Artists Statements

Jimnah Kimani

The immediate surrounding play a very big part in what I do. India provided new dimensions to how I work, absorbing points of interest from the day-to-day life of Delhi. I treat my work like what some might call a diary. In addition to the differences, I have tried to capture my feelings and impressions about Delhi.

Masooma Syed

It is a fascination with diverse contrasting materials in terms of their innate features or certain predetermined social implications that shape my visuals. These are crafted in a way that gives me all the pleasure of experiencing different moods and emotions like the delicate, gentle and careful handling of the human hair of my fellow artists during the residency. Stitching the hair together has been a very docile activity on an intimate scale in contrast to working with the explicit red chillies designed in a bold fashion of a necklace.
Another piece 'to sir with love' is made of road side pebbles, simply covered by glitter was a gradual activity of picking the pebble one by one, glitter it and put it next to the other, feels to me therapeutic and my sense of place, being here in this land 'Delhi'.


Sumedh Rajendran

The self-divisions caused by the colonialist subjugations and their subtle and narrow reinterpretations, a drama is being played out in the day-to-day life of the marginalized as a social desire.

Mithu Sen

A story of a girl
Who made a point before sleep,
To dream of a story about herself.
Another story, another night.
And the story of every single story
Continued every night
She had never dreamt a single story twice.
Her motto was 'new night, new story'.

This is Aruna Shanbaug revisited. Her story has been repeated several times in the 30 years since she was raped and has been lying in semi- coma at Mumbai hospital. Aruna's condition and circumstances have not changed for years.

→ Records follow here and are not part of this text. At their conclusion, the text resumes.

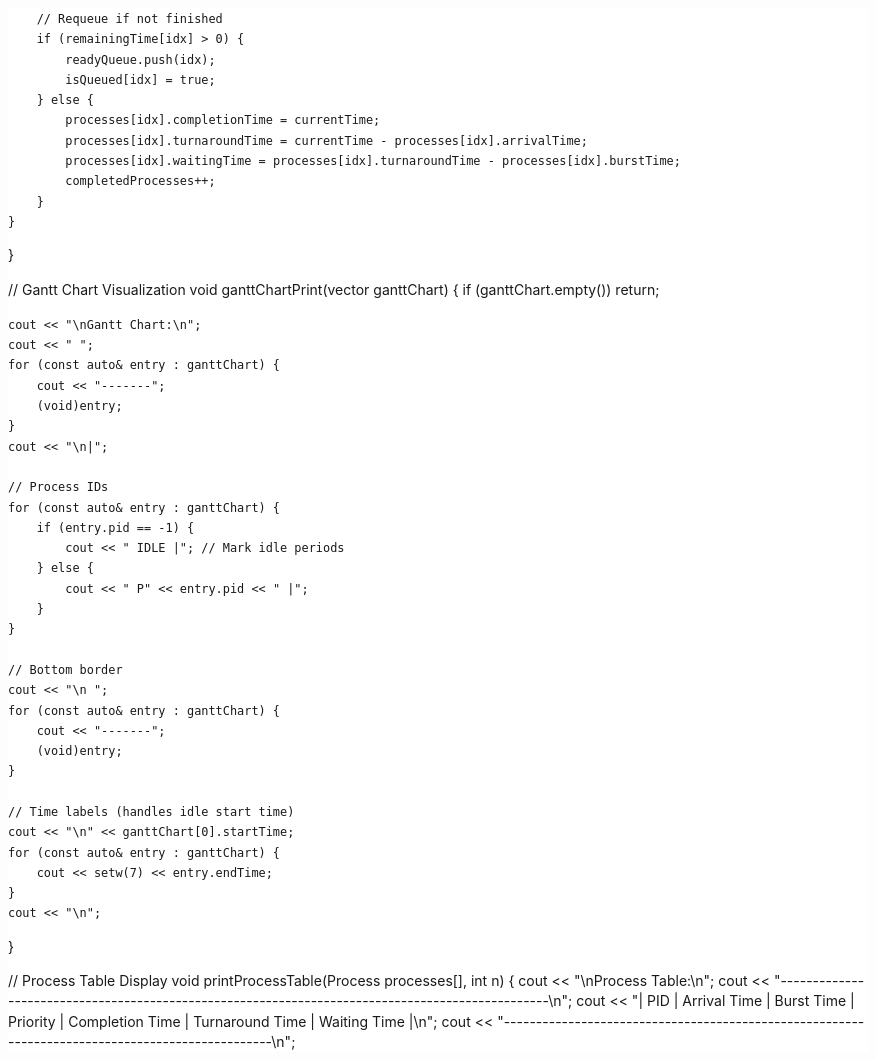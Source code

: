         // Requeue if not finished
        if (remainingTime[idx] > 0) {
            readyQueue.push(idx);
            isQueued[idx] = true;
        } else {
            processes[idx].completionTime = currentTime;
            processes[idx].turnaroundTime = currentTime - processes[idx].arrivalTime;
            processes[idx].waitingTime = processes[idx].turnaroundTime - processes[idx].burstTime;
            completedProcesses++;
        }
    }
}

// Gantt Chart Visualization
void ganttChartPrint(vector<GanttChartEntry> ganttChart) {
    if (ganttChart.empty()) return;

    cout << "\nGantt Chart:\n";
    cout << " ";
    for (const auto& entry : ganttChart) {
        cout << "-------";
        (void)entry;
    }
    cout << "\n|";

    // Process IDs
    for (const auto& entry : ganttChart) {
        if (entry.pid == -1) {
            cout << " IDLE |"; // Mark idle periods
        } else {
            cout << " P" << entry.pid << " |";
        }
    }

    // Bottom border
    cout << "\n ";
    for (const auto& entry : ganttChart) {
        cout << "-------";
        (void)entry;
    }

    // Time labels (handles idle start time)
    cout << "\n" << ganttChart[0].startTime;
    for (const auto& entry : ganttChart) {
        cout << setw(7) << entry.endTime;
    }
    cout << "\n";
}

// Process Table Display
void printProcessTable(Process processes[], int n) {
    cout << "\nProcess Table:\n";
    cout << "-------------------------------------------------------------------------------------------------\n";
    cout << "| PID | Arrival Time | Burst Time | Priority | Completion Time | Turnaround Time | Waiting Time |\n";
    cout << "-------------------------------------------------------------------------------------------------\n";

Aruna was on duty one November night in 1973 when a MAN accosted her, wrapped a dog chain round her neck and while beating her, RAPED her brutally. She was almost strangled but lived having suffered hypoxic damage to the brain, because of which she has ever since, continued to live in a 'neither alive nor dead' existence. Reacting to stimuli, but unable to otherwise communicate.

That MAN took her earrings and watch and left her there bleeding he also took with him her power of speech, her capacity to move, her eyesight and her memory .Her mental faculties are dead. She has healthy eyes but cannot see. The very fact that she can scream and cry, shows that she has healthy vocal chords, yet she cannot speak. She has not walked for last 30 years and her bones have twisted. Her teeth are rotting. The hospital has to stitch special cloths for her, as her skin is like fine parchment and gets easily bruised she presently lies, desolate, lifeless and helpless. Now, at 54, Aruna remains in a kind of semi-conscious limbo .She lives in a twilight zone.

That man, who raped her, was freed after seven years of imprisonment for stealing and having tried to harm her fatally. He was never tried for rape because no one lodged a complaint and during the medical examination, Aruna's HYMEN was found intact. THE COURT DECIDED THERE WAS NO RAPE.

'Because she could not testify, he got away with a light sentence, and she lives unhappily ever after'. This must be the last word said about practically every case of rape. This crime has the effect of silencing the victim one way or another .A rape victim will not -or cannot- speak for fear of reprisal or of being shunned. In addition, there is the humiliation, and the sensation of profound defilement, both unspeakable.

The doctor whom she was engaged, after two years, moved on even her family has abandoned her. She was tossed between a convalescent home and the hospital. Hopelessly alive to pain, hunger and terror from that fatal night. Today, she SCREAMS at the sound of a MAN'S VOICE her LAST LIVING MEMORY.